(Stored data)
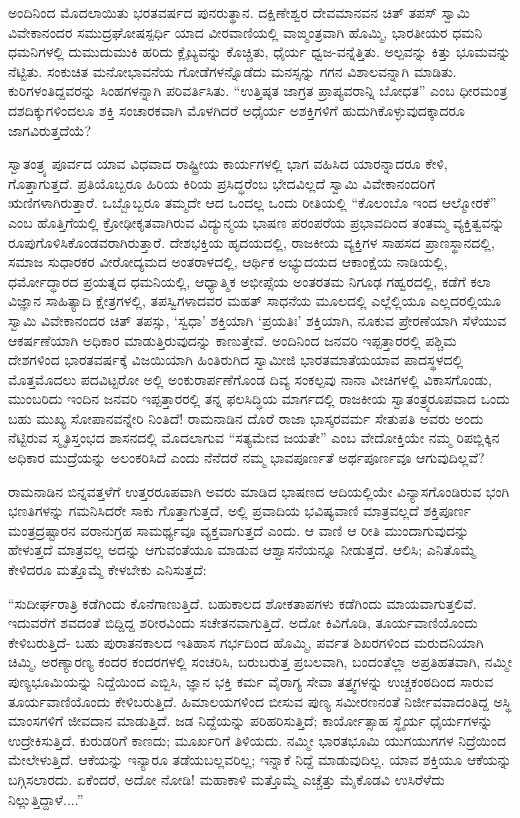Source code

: ಅಂದಿನಿಂದ ಮೊದಲಾಯಿತು ಭರತವರ್ಷದ ಪುನರುತ್ಥಾನ. ದಕ್ಷಿಣೇಶ್ವರ ದೇವಮಾನವನ ಚಿತ್​ ತಪಸ್​ ಸ್ವಾಮಿ ವಿವೇಕಾನಂದರ ಸಮುದ್ರಘೋಷಸ್ಪರ್ಧಿ ಯಾದ ವೀರವಾಣಿಯಲ್ಲಿ ವಾಙ್ಮಂತ್ರವಾಗಿ ಹೊಮ್ಮಿ, ಭಾರತೀಯರ ಧಮನಿ ಧಮನಿಗಳಲ್ಲಿ ದುಮುದುಮುಕಿ ಹರಿದು ಕ್ಲೈಬ್ಯವನ್ನು ಕೊಚ್ಚಿತು, ಧೈರ್ಯ ಧ್ವಜ-ವನ್ನೆತ್ತಿತು. ಅಲ್ಪವನ್ನು ಕಿತ್ತು ಭೂಮವನ್ನು ನೆಟ್ಟಿತು. ಸಂಕುಚಿತ ಮನೋಭಾವನೆಯ ಗೋಡೆಗಳನ್ನೊಡೆದು ಮನಸ್ಸನ್ನು ಗಗನ ವಿಶಾಲವನ್ನಾಗಿ ಮಾಡಿತು. ಕುರಿಗಳಂತಿದ್ದವರನ್ನು ಸಿಂಹಗಳನ್ನಾಗಿ ಪರಿವರ್ತಿಸಿತು. “ಉತ್ತಿಷ್ಠತ ಜಾಗ್ರತ ಪ್ರಾಪ್ಯವರಾನ್ನಿ ಬೋಧತ” ಎಂಬ ಧೀರಮಂತ್ರ ದಶದಿಕ್ಕುಗಳಿಂದಲೂ ಶಕ್ತಿ ಸಂಚಾರಕವಾಗಿ ಮೊಳಗಿದರೆ ಅಧೈರ್ಯ ಅಶಕ್ತಿಗಳಿಗೆ ಹುದುಗಿಕೊಳ್ಳುವುದಕ್ಕಾದರೂ ಜಾಗವಿರುತ್ತದೆಯೆ?

ಸ್ವಾತಂತ್ರ್ಯ ಪೂರ್ವದ ಯಾವ ವಿಧವಾದ ರಾಷ್ಟ್ರೀಯ ಕಾರ್ಯಗಳಲ್ಲಿ ಭಾಗ ವಹಿಸಿದ ಯಾರನ್ನಾದರೂ ಕೇಳಿ, ಗೊತ್ತಾಗುತ್ತದೆ. ಪ್ರತಿಯೊಬ್ಬರೂ ಹಿರಿಯ ಕಿರಿಯ ಪ್ರಸಿದ್ಧರೆಂಬ ಭೇದವಿಲ್ಲದೆ ಸ್ವಾಮಿ ವಿವೇಕಾನಂದರಿಗೆ ಋಣಿಗಳಾಗಿರುತ್ತಾರೆ. ಒಬ್ಬೊಬ್ಬರೂ ತಮ್ಮದೇ ಆದ ಒಂದಲ್ಲ ಒಂದು ರೀತಿಯಲ್ಲಿ “ಕೊಲಂಬೊ ಇಂದ ಆಲ್ಮೋರಕೆ” ಎಂಬ ಹೊತ್ತಿಗೆಯಲ್ಲಿ ಕ್ರೋಢೀಕೃತವಾಗಿರುವ ವಿದ್ಯುನ್ಮಯ ಭಾಷಣ ಪರಂಪರೆಯ ಪ್ರಭಾವದಿಂದ ತಂತಮ್ಮ ವ್ಯಕ್ತಿತ್ವವನ್ನು ರೂಪುಗೊಳಿಸಿಕೊಂಡವರಾಗಿರುತ್ತಾರೆ. ದೇಶಭಕ್ತಿಯ ಹೃದಯದಲ್ಲಿ, ರಾಜಕೀಯ ವ್ಯಕ್ತಿಗಳ ಸಾಹಸದ ಪ್ರಾಣಸ್ಥಾನದಲ್ಲಿ, ಸಮಾಜ ಸುಧಾರಕರ ವೀರೋದ್ಯಮದ ಅಂತರಾಳದಲ್ಲಿ, ಆರ್ಥಿಕ ಅಭ್ಯುದಯದ ಆಕಾಂಕ್ಷೆಯ ನಾಡಿಯಲ್ಲಿ, ಧರ್ಮೋದ್ಧಾರದ ಪ್ರಯತ್ನದ ಧಮನಿಯಲ್ಲಿ, ಆಧ್ಯಾತ್ಮಿಕ ಅಭೀಪ್ಸೆಯ ಅಂತರತಮ ನಿಗೂಢ ಗಹ್ವರದಲ್ಲಿ, ಕಡೆಗೆ ಕಲಾ ವಿಜ್ಞಾನ ಸಾಹಿತ್ಯಾದಿ ಕ್ಷೇತ್ರಗಳಲ್ಲಿ, ತಪಸ್ವಿಗಳಾದವರ ಮಹತ್​ ಸಾಧನೆಯ ಮೂಲದಲ್ಲಿ ಎಲ್ಲೆಲ್ಲಿಯೂ ಎಲ್ಲದರಲ್ಲಿಯೂ ಸ್ವಾಮಿ ವಿವೇಕಾನಂದರ ಚಿತ್​ ತಪಸ್ಸು, ‘ಸ್ವಧಾ’ ಶಕ್ತಿಯಾಗಿ ‘ಪ್ರಯತಿಃ’ ಶಕ್ತಿಯಾಗಿ, ನೂಕುವ ಪ್ರೇರಣೆಯಾಗಿ ಸೆಳೆಯುವ ಆಕರ್ಷಣೆಯಾಗಿ ಅಧಿಕಾರ ಮಾಡುತ್ತಿರುವುದನ್ನು ಕಾಣುತ್ತೇವೆ. ಅಂದಿನಿಂದ ಜನವರಿ ಇಪ್ಪತ್ತಾರರಲ್ಲಿ ಪಶ್ಚಿಮ ದೇಶಗಳಿಂದ ಭಾರತವರ್ಷಕ್ಕೆ ವಿಜಯಿಯಾಗಿ ಹಿಂತಿರುಗಿದ ಸ್ವಾಮೀಜಿ ಭಾರತಮಾತೆಯ\break ಯಾವ ಪಾದಸ್ಥಳದಲ್ಲಿ ಮೊತ್ತಮೊದಲು ಪದವಿಟ್ಟರೋ ಅಲ್ಲಿ ಅಂಕುರಾರ್ಪಣೆಗೊಂಡ ದಿವ್ಯ ಸಂಕಲ್ಪವು ನಾನಾ ವೀಚಿಗಳಲ್ಲಿ ವಿಕಾಸಗೊಂಡು, ಮುಂಬರಿದು ಇಂದಿನ ಜನವರಿ ಇಪ್ಪತ್ತಾರರಲ್ಲಿ ತನ್ನ ಫಲಸಿದ್ಧಿಯ ಮಾರ್ಗದಲ್ಲಿ ರಾಜಕೀಯ ಸ್ವಾತಂತ್ರ್ಯರೂಪವಾದ ಒಂದು ಬಹು ಮುಖ್ಯ ಸೋಪಾನವನ್ನೇರಿ ನಿಂತಿದೆ! ರಾಮನಾಡಿನ ದೊರೆ ರಾಜಾ ಭಾಸ್ಕರವರ್ಮ ಸೇತುಪತಿ ಅವರು ಅಂದು ನೆಟ್ಟಿರುವ ಸ್ಮೃತಿಸ್ತಂಭದ ಶಾಸನದಲ್ಲಿ ಮೊದಲಾಗುವ “ಸತ್ಯಮೇವ ಜಯತೇ” ಎಂಬ ವೇದೋಕ್ತಿಯೇ ನಮ್ಮ ರಿಪಬ್ಲಿಕ್ಕಿನ ಅಧಿಕಾರ ಮುದ್ರೆಯನ್ನು ಅಲಂಕರಿಸಿದೆ ಎಂದು ನೆನೆದರೆ ನಮ್ಮ ಭಾವಪೂರ್ಣತೆ ಅರ್ಥಪೂರ್ಣವೂ ಆಗುವುದಿಲ್ಲವೆ?

ರಾಮನಾಡಿನ ಬಿನ್ನವತ್ತಳೆಗೆ ಉತ್ತರರೂಪವಾಗಿ ಅವರು ಮಾಡಿದ ಭಾಷಣದ ಆದಿಯಲ್ಲಿಯೇ ವಿನ್ಯಾಸಗೊಂಡಿರುವ ಭಂಗಿ ಭಣತಿಗಳನ್ನು ಗಮನಿಸಿದರೇ ಸಾಕು ಗೊತ್ತಾಗುತ್ತದೆ, ಅಲ್ಲಿ ಪ್ರವಾದಿಯ ಭವಿಷ್ಯವಾಣಿ ಮಾತ್ರವಲ್ಲದೆ ಶಕ್ತಿಪೂರ್ಣ ಮಂತ್ರದ್ರಷ್ಟಾರನ ವರಾನುಗ್ರಹ ಸಾಮರ್ಥ್ಯವೂ ವ್ಯಕ್ತವಾಗುತ್ತದೆ ಎಂದು. ಆ ವಾಣಿ ಆ ರೀತಿ ಮುಂದಾಗುವುದನ್ನು ಹೇಳುತ್ತದೆ ಮಾತ್ರವಲ್ಲ ಅದನ್ನು ಆಗುವಂತೆಯೂ ಮಾಡುವ ಆಶ್ವಾಸನೆಯನ್ನೂ ನೀಡುತ್ತದೆ. ಆಲಿಸಿ; ಎನಿತೊಮ್ಮೆ ಕೇಳಿದರೂ ಮತ್ತೊಮ್ಮೆ ಕೇಳಬೇಕು ಎನಿಸುತ್ತದೆ:

“ಸುದೀರ್ಘರಾತ್ರಿ ಕಡೆಗಿಂದು ಕೊನೆಗಾಣುತ್ತಿದೆ. ಬಹುಕಾಲದ ಶೋಕತಾಪಗಳು ಕಡೆಗಿಂದು ಮಾಯವಾಗುತ್ತಲಿವೆ. ಇದುವರೆಗೆ ಶವದಂತೆ ಬಿದ್ದಿದ್ದ ಶರೀರವಿಂದು ಸಚೇತನವಾಗುತ್ತಿದೆ. ಅದೋ ಕಿವಿಗೊಡಿ, ತೂರ್ಯವಾಣಿಯೊಂದು ಕೇಳಿಬರುತ್ತಿದೆ- ಬಹು ಪುರಾತನಕಾಲದ ಇತಿಹಾಸ ಗರ್ಭದಿಂದ ಹೊಮ್ಮಿ, ಪರ್ವತ ಶಿಖರಗಳಿಂದ ಮರುದನಿಯಾಗಿ ಚಿಮ್ಮಿ, ಅರಣ್ಯಾರಣ್ಯ ಕಂದರ ಕಂದರಗಳಲ್ಲಿ ಸಂಚರಿಸಿ, ಬರುಬರುತ್ತ ಪ್ರಬಲವಾಗಿ, ಬಂದಂತೆಲ್ಲಾ ಅಪ್ರತಿಹತವಾಗಿ, ನಮ್ಮೀ ಪುಣ್ಯಭೂಮಿಯನ್ನು ನಿದ್ದೆಯಿಂದ ಎಬ್ಬಿಸಿ, ಜ್ಞಾನ ಭಕ್ತಿ ಕರ್ಮ ವೈರಾಗ್ಯ ಸೇವಾ ತತ್ತ್ವಗಳನ್ನು ಉಚ್ಚಕಂಠದಿಂದ ಸಾರುವ ತೂರ್ಯವಾಣಿಯೊಂದು ಕೇಳಿಬರುತ್ತಿದೆ. ಹಿಮಾಲಯಗಳಿಂದ ಬೀಸುವ ಪುಣ್ಯ ಸಮೀರಣನಂತೆ ನಿರ್ಜೀವವಾದಂತಿದ್ದ ಅಸ್ಥಿ ಮಾಂಸಗಳಿಗೆ ಜೀವದಾನ ಮಾಡುತ್ತಿದೆ. ಜಡ ನಿದ್ದೆಯನ್ನು ಪರಿಹರಿಸುತ್ತಿದೆ; ಕಾರ್ಯೋತ್ಸಾಹ ಸ್ಥೈರ್ಯ ಧೈರ್ಯಗಳನ್ನು ಉದ್ರೇಕಿಸುತ್ತಿದೆ. ಕುರುಡರಿಗೆ ಕಾಣದು; ಮೂರ್ಖರಿಗೆ ತಿಳಿಯದು. ನಮ್ಮೀ ಭಾರತಭೂಮಿ ಯುಗಯುಗಗಳ ನಿದ್ರೆಯಿಂದ ಮೇಲೇಳುತ್ತಿದೆ. ಆಕೆಯನ್ನು ಇನ್ಯಾರೂ ತಡೆಯಬಲ್ಲವರಿಲ್ಲ; ಇನ್ನಾಕೆ ನಿದ್ದೆ ಮಾಡುವುದಿಲ್ಲ. ಯಾವ ಶಕ್ತಿಯೂ ಆಕೆಯನ್ನು ಬಗ್ಗಿಸಲಾರದು. ಏಕೆಂದರೆ, ಅದೋ ನೋಡಿ! ಮಹಾಕಾಳಿ ಮತ್ತೊಮ್ಮೆ ಎಚ್ಚೆತ್ತು ಮೈಕೊಡವಿ ಉಸಿರೆಳೆದು ನಿಲ್ಲುತ್ತಿದ್ದಾಳೆ....”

REQUIRED WORK. Reproduce the lines above, beginning at the line with "ಸ್ವಾತಂತ್ರ್ಯ ಪೂರ್ವದ ಯಾವ" and stopping after the line with "ರಾಮನಾಡಿನ ಬಿನ್ನವತ್ತಳೆಗೆ ಉತ್ತರರೂಪವಾಗಿ", exactly as they are.

SOLUTION TO THIS PROBLEM.
ಸ್ವಾತಂತ್ರ್ಯ ಪೂರ್ವದ ಯಾವ ವಿಧವಾದ ರಾಷ್ಟ್ರೀಯ ಕಾರ್ಯಗಳಲ್ಲಿ ಭಾಗ ವಹಿಸಿದ ಯಾರನ್ನಾದರೂ ಕೇಳಿ, ಗೊತ್ತಾಗುತ್ತದೆ. ಪ್ರತಿಯೊಬ್ಬರೂ ಹಿರಿಯ ಕಿರಿಯ ಪ್ರಸಿದ್ಧರೆಂಬ ಭೇದವಿಲ್ಲದೆ ಸ್ವಾಮಿ ವಿವೇಕಾನಂದರಿಗೆ ಋಣಿಗಳಾಗಿರುತ್ತಾರೆ. ಒಬ್ಬೊಬ್ಬರೂ ತಮ್ಮದೇ ಆದ ಒಂದಲ್ಲ ಒಂದು ರೀತಿಯಲ್ಲಿ “ಕೊಲಂಬೊ ಇಂದ ಆಲ್ಮೋರಕೆ” ಎಂಬ ಹೊತ್ತಿಗೆಯಲ್ಲಿ ಕ್ರೋಢೀಕೃತವಾಗಿರುವ ವಿದ್ಯುನ್ಮಯ ಭಾಷಣ ಪರಂಪರೆಯ ಪ್ರಭಾವದಿಂದ ತಂತಮ್ಮ ವ್ಯಕ್ತಿತ್ವವನ್ನು ರೂಪುಗೊಳಿಸಿಕೊಂಡವರಾಗಿರುತ್ತಾರೆ. ದೇಶಭಕ್ತಿಯ ಹೃದಯದಲ್ಲಿ, ರಾಜಕೀಯ ವ್ಯಕ್ತಿಗಳ ಸಾಹಸದ ಪ್ರಾಣಸ್ಥಾನದಲ್ಲಿ, ಸಮಾಜ ಸುಧಾರಕರ ವೀರೋದ್ಯಮದ ಅಂತರಾಳದಲ್ಲಿ, ಆರ್ಥಿಕ ಅಭ್ಯುದಯದ ಆಕಾಂಕ್ಷೆಯ ನಾಡಿಯಲ್ಲಿ, ಧರ್ಮೋದ್ಧಾರದ ಪ್ರಯತ್ನದ ಧಮನಿಯಲ್ಲಿ, ಆಧ್ಯಾತ್ಮಿಕ ಅಭೀಪ್ಸೆಯ ಅಂತರತಮ ನಿಗೂಢ ಗಹ್ವರದಲ್ಲಿ, ಕಡೆಗೆ ಕಲಾ ವಿಜ್ಞಾನ ಸಾಹಿತ್ಯಾದಿ ಕ್ಷೇತ್ರಗಳಲ್ಲಿ, ತಪಸ್ವಿಗಳಾದವರ ಮಹತ್​ ಸಾಧನೆಯ ಮೂಲದಲ್ಲಿ ಎಲ್ಲೆಲ್ಲಿಯೂ ಎಲ್ಲದರಲ್ಲಿಯೂ ಸ್ವಾಮಿ ವಿವೇಕಾನಂದರ ಚಿತ್​ ತಪಸ್ಸು, ‘ಸ್ವಧಾ’ ಶಕ್ತಿಯಾಗಿ ‘ಪ್ರಯತಿಃ’ ಶಕ್ತಿಯಾಗಿ, ನೂಕುವ ಪ್ರೇರಣೆಯಾಗಿ ಸೆಳೆಯುವ ಆಕರ್ಷಣೆಯಾಗಿ ಅಧಿಕಾರ ಮಾಡುತ್ತಿರುವುದನ್ನು ಕಾಣುತ್ತೇವೆ. ಅಂದಿನಿಂದ ಜನವರಿ ಇಪ್ಪತ್ತಾರರಲ್ಲಿ ಪಶ್ಚಿಮ ದೇಶಗಳಿಂದ ಭಾರತವರ್ಷಕ್ಕೆ ವಿಜಯಿಯಾಗಿ ಹಿಂತಿರುಗಿದ ಸ್ವಾಮೀಜಿ ಭಾರತಮಾತೆಯ\break ಯಾವ ಪಾದಸ್ಥಳದಲ್ಲಿ ಮೊತ್ತಮೊದಲು ಪದವಿಟ್ಟರೋ ಅಲ್ಲಿ ಅಂಕುರಾರ್ಪಣೆಗೊಂಡ ದಿವ್ಯ ಸಂಕಲ್ಪವು ನಾನಾ ವೀಚಿಗಳಲ್ಲಿ ವಿಕಾಸಗೊಂಡು, ಮುಂಬರಿದು ಇಂದಿನ ಜನವರಿ ಇಪ್ಪತ್ತಾರರಲ್ಲಿ ತನ್ನ ಫಲಸಿದ್ಧಿಯ ಮಾರ್ಗದಲ್ಲಿ ರಾಜಕೀಯ ಸ್ವಾತಂತ್ರ್ಯರೂಪವಾದ ಒಂದು ಬಹು ಮುಖ್ಯ ಸೋಪಾನವನ್ನೇರಿ ನಿಂತಿದೆ! ರಾಮನಾಡಿನ ದೊರೆ ರಾಜಾ ಭಾಸ್ಕರವರ್ಮ ಸೇತುಪತಿ ಅವರು ಅಂದು ನೆಟ್ಟಿರುವ ಸ್ಮೃತಿಸ್ತಂಭದ ಶಾಸನದಲ್ಲಿ ಮೊದಲಾಗುವ “ಸತ್ಯಮೇವ ಜಯತೇ” ಎಂಬ ವೇದೋಕ್ತಿಯೇ ನಮ್ಮ ರಿಪಬ್ಲಿಕ್ಕಿನ ಅಧಿಕಾರ ಮುದ್ರೆಯನ್ನು ಅಲಂಕರಿಸಿದೆ ಎಂದು ನೆನೆದರೆ ನಮ್ಮ ಭಾವಪೂರ್ಣತೆ ಅರ್ಥಪೂರ್ಣವೂ ಆಗುವುದಿಲ್ಲವೆ?

ರಾಮನಾಡಿನ ಬಿನ್ನವತ್ತಳೆಗೆ ಉತ್ತರರೂಪವಾಗಿ ಅವರು ಮಾಡಿದ ಭಾಷಣದ ಆದಿಯಲ್ಲಿಯೇ ವಿನ್ಯಾಸಗೊಂಡಿರುವ ಭಂಗಿ ಭಣತಿಗಳನ್ನು ಗಮನಿಸಿದರೇ ಸಾಕು ಗೊತ್ತಾಗುತ್ತದೆ, ಅಲ್ಲಿ ಪ್ರವಾದಿಯ ಭವಿಷ್ಯವಾಣಿ ಮಾತ್ರವಲ್ಲದೆ ಶಕ್ತಿಪೂರ್ಣ ಮಂತ್ರದ್ರಷ್ಟಾರನ ವರಾನುಗ್ರಹ ಸಾಮರ್ಥ್ಯವೂ ವ್ಯಕ್ತವಾಗುತ್ತದೆ ಎಂದು. ಆ ವಾಣಿ ಆ ರೀತಿ ಮುಂದಾಗುವುದನ್ನು ಹೇಳುತ್ತದೆ ಮಾತ್ರವಲ್ಲ ಅದನ್ನು ಆಗುವಂತೆಯೂ ಮಾಡುವ ಆಶ್ವಾಸನೆಯನ್ನೂ ನೀಡುತ್ತದೆ. ಆಲಿಸಿ; ಎನಿತೊಮ್ಮೆ ಕೇಳಿದರೂ ಮತ್ತೊಮ್ಮೆ ಕೇಳಬೇಕು ಎನಿಸುತ್ತದೆ:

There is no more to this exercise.